Aktualizacja: 12.07.2010 04:15 Publikacja: 12.07.2010 03:00

Przychody i koszty z tytułu opcyjnej strategii zerokosztowej

Foto: Fotorzepa, Dariusz Majgier DM Dariusz Majgier

Red

[b]Tak orzekł WSA w Warszawie 10 czerwca 2010 r. (III SA/Wa 26/10, III SA/Wa 27/10).[/b]

Spółka zawierała umowy opcyjne dla zabezpieczenia planowanych wpływów z eksportu. Miały one na ogół charakter opcyjnych strategii zerokosztowych i polegały na jednoczesnym kupowaniu oraz sprzedawaniu przez nią opcji, przy czym ceny kupowanych i wystawianych opcji były równe, a terminy ich wykonania identyczne.

Spółka otwierając pozycje zabezpieczające nic bankom nie płaciła, ponieważ w momencie wystawienia opcji premia należna od banku była kompensowana z premią należną bankowi za wystawienie opcji.

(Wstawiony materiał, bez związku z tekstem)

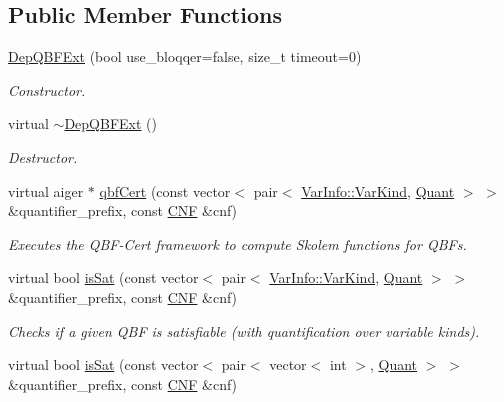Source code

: \subsection*{Public Member Functions}
\begin{DoxyCompactItemize}
\item 
\hyperlink{classDepQBFExt_a21cc5bcaebcf948f6200fcaf198fa9d3}{Dep\-Q\-B\-F\-Ext} (bool use\-\_\-bloqqer=false, size\-\_\-t timeout=0)
\begin{DoxyCompactList}\small\item\em Constructor. \end{DoxyCompactList}\item 
virtual \hyperlink{classDepQBFExt_a6425c670e11fb6f2315171e27f850954}{$\sim$\-Dep\-Q\-B\-F\-Ext} ()
\begin{DoxyCompactList}\small\item\em Destructor. \end{DoxyCompactList}\item 
virtual aiger $\ast$ \hyperlink{classDepQBFExt_a9de37d00363d5ad71eaf03c011314b31}{qbf\-Cert} (const vector$<$ pair$<$ \hyperlink{classVarInfo_a64d1da76cf84fe674e5fef9764ef11cf}{Var\-Info\-::\-Var\-Kind}, \hyperlink{classQBFSolver_ac091e263cb55286cc07b2451bcf4d3c7}{Quant} $>$ $>$ \&quantifier\-\_\-prefix, const \hyperlink{classCNF}{C\-N\-F} \&cnf)
\begin{DoxyCompactList}\small\item\em Executes the Q\-B\-F-\/\-Cert framework to compute Skolem functions for Q\-B\-Fs. \end{DoxyCompactList}\item 
virtual bool \hyperlink{classExtQBFSolver_abec25b97170b79b42b85d1d4ec825a39}{is\-Sat} (const vector$<$ pair$<$ \hyperlink{classVarInfo_a64d1da76cf84fe674e5fef9764ef11cf}{Var\-Info\-::\-Var\-Kind}, \hyperlink{classQBFSolver_ac091e263cb55286cc07b2451bcf4d3c7}{Quant} $>$ $>$ \&quantifier\-\_\-prefix, const \hyperlink{classCNF}{C\-N\-F} \&cnf)
\begin{DoxyCompactList}\small\item\em Checks if a given Q\-B\-F is satisfiable (with quantification over variable kinds). \end{DoxyCompactList}\item 
virtual bool \hyperlink{classExtQBFSolver_adc1bacec3307200dd90b260789e4c808}{is\-Sat} (const vector$<$ pair$<$ vector$<$ int $>$, \hyperlink{classQBFSolver_ac091e263cb55286cc07b2451bcf4d3c7}{Quant} $>$ $>$ \&quantifier\-\_\-prefix, const \hyperlink{classCNF}{C\-N\-F} \&cnf)

\end{DoxyCompactItemize}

Wnioskując o interpretację spółka chciała potwierdzenia, że w przypadku premii za wystawienie opcji należnych jej od banku, kompensowanych w dniu wystawienia tej opcji premiami należnymi bankowi, nie powstaje u niej przychód z tytułu wystawienia opcji ani koszt uzyskania przychodu z tytułu nabycia opcji.

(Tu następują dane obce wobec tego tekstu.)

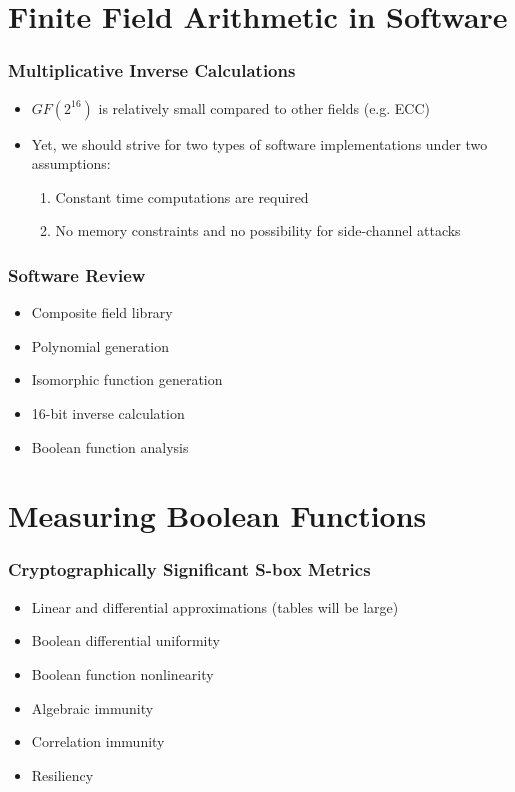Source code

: \documentclass[handout]{beamer}
\begin{document}
\section{Finite Field Arithmetic in Software}
\begin{frame}
	\frametitle{Multiplicative Inverse Calculations}
	\begin{itemize}
		\item $GF(2^{16})$ is relatively small compared to other fields (e.g. ECC)
		\item Yet, we should strive for two types of software implementations under two assumptions:
		\begin{enumerate}
			\item Constant time computations are required  
			\item No memory constraints and no possibility for side-channel attacks
		\end{enumerate}
	\end{itemize}
\end{frame}

\begin{frame}
	\frametitle{Software Review}
	\begin{itemize}
		\item Composite field library
		\item Polynomial generation
		\item Isomorphic function generation 
		\item 16-bit inverse calculation
		\item Boolean function analysis
	\end{itemize}
\end{frame}

\section{Measuring Boolean Functions}
\begin{frame}
	\frametitle{Cryptographically Significant S-box Metrics}
	\begin{itemize}
		\item Linear and differential approximations (tables will be large)
		\item Boolean differential uniformity
		\item Boolean function nonlinearity
		\item Algebraic immunity
		\item Correlation immunity
		\item Resiliency
	\end{itemize}
\end{frame}
\end{document}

Organ podatkowy uznał, że wydatki związane z taką transakcją, tj. premia należna bankowi od spółki za wystawienie opcji, mogą być zaliczone do kosztów w momencie realizacji albo rezygnacji z realizacji praw z instrumentu pochodnego lub w momencie ich odpłatnego zbycia.

Z kolei z tytułu otrzymania premii należnej od banku spółka jest zobowiązana wykazać przychód w dacie zawarcia umowy przewidującej zapłatę tej premii. Premia jest opłatą niezależną od ostatecznego wyniku zawartej umowy opcyjnej i stanowi zapłatę dla wystawcy instrumentu pochodnego za samo jego wystawienie.

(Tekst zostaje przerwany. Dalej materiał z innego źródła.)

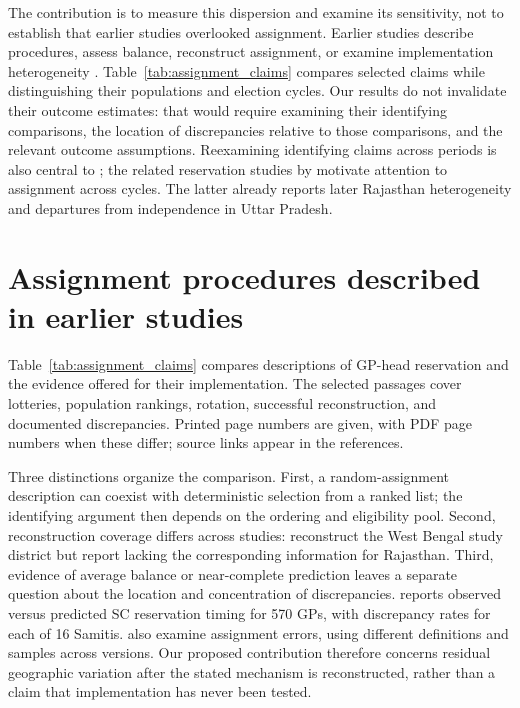 \documentclass[11pt]{article}
\begin{document}
The contribution is to measure this dispersion and examine its sensitivity, not to establish that earlier studies overlooked assignment. Earlier studies describe procedures, assess balance, reconstruct assignment, or examine implementation heterogeneity \citep{chauchard2014,dunning2013,das2023,cdm2025,weaver2024}. Table~\ref{tab:assignment_claims} compares selected claims while distinguishing their populations and election cycles. Our results do not invalidate their outcome estimates: that would require examining their identifying comparisons, the location of discrepancies relative to those comparisons, and the relevant outcome assumptions. Reexamining identifying claims across periods is also central to \citet{green2023}; the related reservation studies by \citet{soodquota,b_green_singh_sood2026} motivate attention to assignment across cycles. The latter already reports later Rajasthan heterogeneity and departures from independence in Uttar Pradesh.

\section{Assignment procedures described in earlier studies}
Table~\ref{tab:assignment_claims} compares descriptions of GP-head reservation and the evidence offered for their implementation. The selected passages cover lotteries, population rankings, rotation, successful reconstruction, and documented discrepancies. Printed page numbers are given, with PDF page numbers when these differ; source links appear in the references.

Three distinctions organize the comparison. First, a random-assignment description can coexist with deterministic selection from a ranked list; the identifying argument then depends on the ordering and eligibility pool. Second, reconstruction coverage differs across studies: \citet{chattopadhyay2004} reconstruct the West Bengal study district but report lacking the corresponding information for Rajasthan. Third, evidence of average balance or near-complete prediction leaves a separate question about the location and concentration of discrepancies. \citet[][Online Appendix B, Table B.2]{chauchard2014} reports observed versus predicted SC reservation timing for 570 GPs, with discrepancy rates for each of 16 Samitis. \citet{b_gajwani_zhang_2008_ifpri_dp807,b_gajwani_zhang_2014_wb_wps6854} also examine assignment errors, using different definitions and samples across versions. Our proposed contribution therefore concerns residual geographic variation after the stated mechanism is reconstructed, rather than a claim that implementation has never been tested.
\end{document}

Sąd w całości podzielił to stanowisko organu.

We wniosku o interpretację spółka stwierdziła ponadto, że z tytułu wykonania opcji wystawionej przez bank oraz opcji wystawionej przez spółkę powstanie przychód w dacie faktycznego otrzymania przez nią płatności kwot wynikających z rozliczenia opcji albo koszt uzyskania przychodu w dacie zapłaty przez nią kwot wynikających z rozliczenia.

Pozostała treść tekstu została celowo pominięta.